Assignment: Find the line with "4) Export to FITS files." and the line with "fine once a" in the entries below; output exactly those two lines, every line between them, and no others.

[Items listed in a dataset]
Content starts
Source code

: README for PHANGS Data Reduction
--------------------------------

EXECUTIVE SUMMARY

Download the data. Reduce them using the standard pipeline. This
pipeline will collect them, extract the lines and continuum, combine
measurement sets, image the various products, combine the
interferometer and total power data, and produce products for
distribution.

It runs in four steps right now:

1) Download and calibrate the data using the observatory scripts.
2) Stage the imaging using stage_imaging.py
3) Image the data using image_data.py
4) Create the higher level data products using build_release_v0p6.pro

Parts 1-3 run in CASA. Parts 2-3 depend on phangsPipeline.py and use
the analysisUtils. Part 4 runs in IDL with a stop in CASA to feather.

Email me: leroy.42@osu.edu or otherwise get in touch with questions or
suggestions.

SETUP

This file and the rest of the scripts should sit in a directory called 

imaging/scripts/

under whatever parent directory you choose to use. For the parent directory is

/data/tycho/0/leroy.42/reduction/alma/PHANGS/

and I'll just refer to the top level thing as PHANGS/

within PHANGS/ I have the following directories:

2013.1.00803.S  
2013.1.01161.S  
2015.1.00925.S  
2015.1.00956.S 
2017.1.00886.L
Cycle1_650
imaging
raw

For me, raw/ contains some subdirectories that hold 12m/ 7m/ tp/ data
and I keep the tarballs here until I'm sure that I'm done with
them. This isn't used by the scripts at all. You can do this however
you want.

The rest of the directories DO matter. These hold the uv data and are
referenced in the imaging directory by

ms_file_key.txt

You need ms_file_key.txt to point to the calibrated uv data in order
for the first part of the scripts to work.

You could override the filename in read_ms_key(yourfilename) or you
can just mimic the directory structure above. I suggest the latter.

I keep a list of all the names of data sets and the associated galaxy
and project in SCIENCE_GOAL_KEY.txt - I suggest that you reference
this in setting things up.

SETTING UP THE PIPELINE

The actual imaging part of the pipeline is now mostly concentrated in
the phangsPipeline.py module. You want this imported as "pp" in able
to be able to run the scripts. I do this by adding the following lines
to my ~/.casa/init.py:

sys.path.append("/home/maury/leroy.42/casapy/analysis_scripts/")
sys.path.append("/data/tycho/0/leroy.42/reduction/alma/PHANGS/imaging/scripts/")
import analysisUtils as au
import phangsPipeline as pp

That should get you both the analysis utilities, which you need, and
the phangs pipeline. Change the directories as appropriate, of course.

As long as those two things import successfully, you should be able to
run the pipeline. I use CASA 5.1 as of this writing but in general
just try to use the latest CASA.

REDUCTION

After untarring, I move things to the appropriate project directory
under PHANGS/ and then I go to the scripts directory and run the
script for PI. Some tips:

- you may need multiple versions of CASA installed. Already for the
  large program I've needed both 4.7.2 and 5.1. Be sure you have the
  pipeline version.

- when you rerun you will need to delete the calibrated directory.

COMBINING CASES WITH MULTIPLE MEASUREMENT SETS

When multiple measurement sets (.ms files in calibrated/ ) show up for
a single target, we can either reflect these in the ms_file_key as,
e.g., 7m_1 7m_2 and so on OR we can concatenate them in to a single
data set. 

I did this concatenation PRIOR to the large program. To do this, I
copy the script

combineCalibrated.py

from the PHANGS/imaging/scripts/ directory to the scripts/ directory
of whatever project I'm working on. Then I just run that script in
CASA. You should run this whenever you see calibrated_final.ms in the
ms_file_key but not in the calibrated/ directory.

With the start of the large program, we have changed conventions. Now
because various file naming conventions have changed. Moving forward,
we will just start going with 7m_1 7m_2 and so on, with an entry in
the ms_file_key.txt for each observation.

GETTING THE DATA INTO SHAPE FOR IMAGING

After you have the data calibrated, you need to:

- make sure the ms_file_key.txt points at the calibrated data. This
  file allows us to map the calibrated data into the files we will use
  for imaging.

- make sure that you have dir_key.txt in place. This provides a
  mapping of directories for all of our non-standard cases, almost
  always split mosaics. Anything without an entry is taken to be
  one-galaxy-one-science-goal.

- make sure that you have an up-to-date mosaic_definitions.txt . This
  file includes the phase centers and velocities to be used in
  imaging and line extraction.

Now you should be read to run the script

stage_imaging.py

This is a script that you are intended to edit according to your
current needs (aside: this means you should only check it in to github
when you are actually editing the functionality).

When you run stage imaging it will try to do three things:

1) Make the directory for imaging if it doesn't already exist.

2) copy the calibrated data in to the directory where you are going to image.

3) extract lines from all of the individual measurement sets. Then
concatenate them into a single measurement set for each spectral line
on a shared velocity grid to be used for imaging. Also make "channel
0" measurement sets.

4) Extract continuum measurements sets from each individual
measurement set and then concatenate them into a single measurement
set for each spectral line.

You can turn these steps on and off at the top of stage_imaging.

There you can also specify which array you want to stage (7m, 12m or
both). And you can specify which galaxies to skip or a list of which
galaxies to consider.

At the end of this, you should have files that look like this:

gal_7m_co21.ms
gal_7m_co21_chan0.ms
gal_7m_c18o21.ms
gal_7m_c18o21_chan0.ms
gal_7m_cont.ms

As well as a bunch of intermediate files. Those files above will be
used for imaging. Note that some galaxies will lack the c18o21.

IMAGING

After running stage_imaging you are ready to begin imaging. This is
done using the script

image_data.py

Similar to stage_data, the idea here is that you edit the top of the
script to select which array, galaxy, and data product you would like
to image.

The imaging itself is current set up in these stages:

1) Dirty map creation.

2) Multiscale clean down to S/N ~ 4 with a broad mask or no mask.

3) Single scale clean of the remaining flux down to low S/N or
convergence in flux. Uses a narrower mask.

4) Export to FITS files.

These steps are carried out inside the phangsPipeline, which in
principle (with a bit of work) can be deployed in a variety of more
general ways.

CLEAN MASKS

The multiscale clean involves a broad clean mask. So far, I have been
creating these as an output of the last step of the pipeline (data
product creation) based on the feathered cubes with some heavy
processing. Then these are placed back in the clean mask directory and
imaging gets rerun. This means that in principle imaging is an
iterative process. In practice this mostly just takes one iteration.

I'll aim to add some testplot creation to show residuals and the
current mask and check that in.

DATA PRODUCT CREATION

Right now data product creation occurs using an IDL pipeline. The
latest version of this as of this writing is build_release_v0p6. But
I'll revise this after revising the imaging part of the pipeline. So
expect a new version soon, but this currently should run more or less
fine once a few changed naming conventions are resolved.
Content ends
Content starts
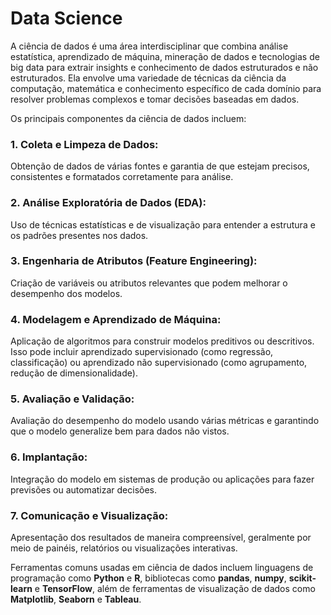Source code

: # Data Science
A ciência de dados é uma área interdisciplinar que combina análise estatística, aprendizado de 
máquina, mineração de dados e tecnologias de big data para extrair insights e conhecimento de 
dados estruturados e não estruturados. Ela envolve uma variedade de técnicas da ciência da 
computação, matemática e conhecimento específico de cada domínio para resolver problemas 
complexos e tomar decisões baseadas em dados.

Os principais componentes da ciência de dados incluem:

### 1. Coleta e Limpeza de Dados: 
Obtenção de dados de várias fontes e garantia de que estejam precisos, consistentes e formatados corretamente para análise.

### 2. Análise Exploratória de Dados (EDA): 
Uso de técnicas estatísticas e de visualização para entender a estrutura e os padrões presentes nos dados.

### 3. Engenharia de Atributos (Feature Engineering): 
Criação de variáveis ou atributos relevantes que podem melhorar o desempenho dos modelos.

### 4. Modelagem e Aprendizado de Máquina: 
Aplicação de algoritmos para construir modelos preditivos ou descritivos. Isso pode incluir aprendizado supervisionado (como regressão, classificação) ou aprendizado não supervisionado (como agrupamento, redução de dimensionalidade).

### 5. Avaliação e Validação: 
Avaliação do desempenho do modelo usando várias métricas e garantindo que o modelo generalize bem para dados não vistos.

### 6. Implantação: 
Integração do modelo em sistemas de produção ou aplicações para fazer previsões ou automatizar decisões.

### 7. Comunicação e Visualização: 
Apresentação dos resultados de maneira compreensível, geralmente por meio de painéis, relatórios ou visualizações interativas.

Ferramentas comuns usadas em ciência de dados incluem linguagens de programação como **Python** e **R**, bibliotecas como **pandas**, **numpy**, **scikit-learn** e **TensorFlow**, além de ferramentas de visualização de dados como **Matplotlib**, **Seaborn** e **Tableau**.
Content ends
The answer:
4) Export to FITS files.

These steps are carried out inside the phangsPipeline, which in
principle (with a bit of work) can be deployed in a variety of more
general ways.

CLEAN MASKS

The multiscale clean involves a broad clean mask. So far, I have been
creating these as an output of the last step of the pipeline (data
product creation) based on the feathered cubes with some heavy
processing. Then these are placed back in the clean mask directory and
imaging gets rerun. This means that in principle imaging is an
iterative process. In practice this mostly just takes one iteration.

I'll aim to add some testplot creation to show residuals and the
current mask and check that in.

DATA PRODUCT CREATION

Right now data product creation occurs using an IDL pipeline. The
latest version of this as of this writing is build_release_v0p6. But
I'll revise this after revising the imaging part of the pipeline. So
expect a new version soon, but this currently should run more or less
fine once a few changed naming conventions are resolved.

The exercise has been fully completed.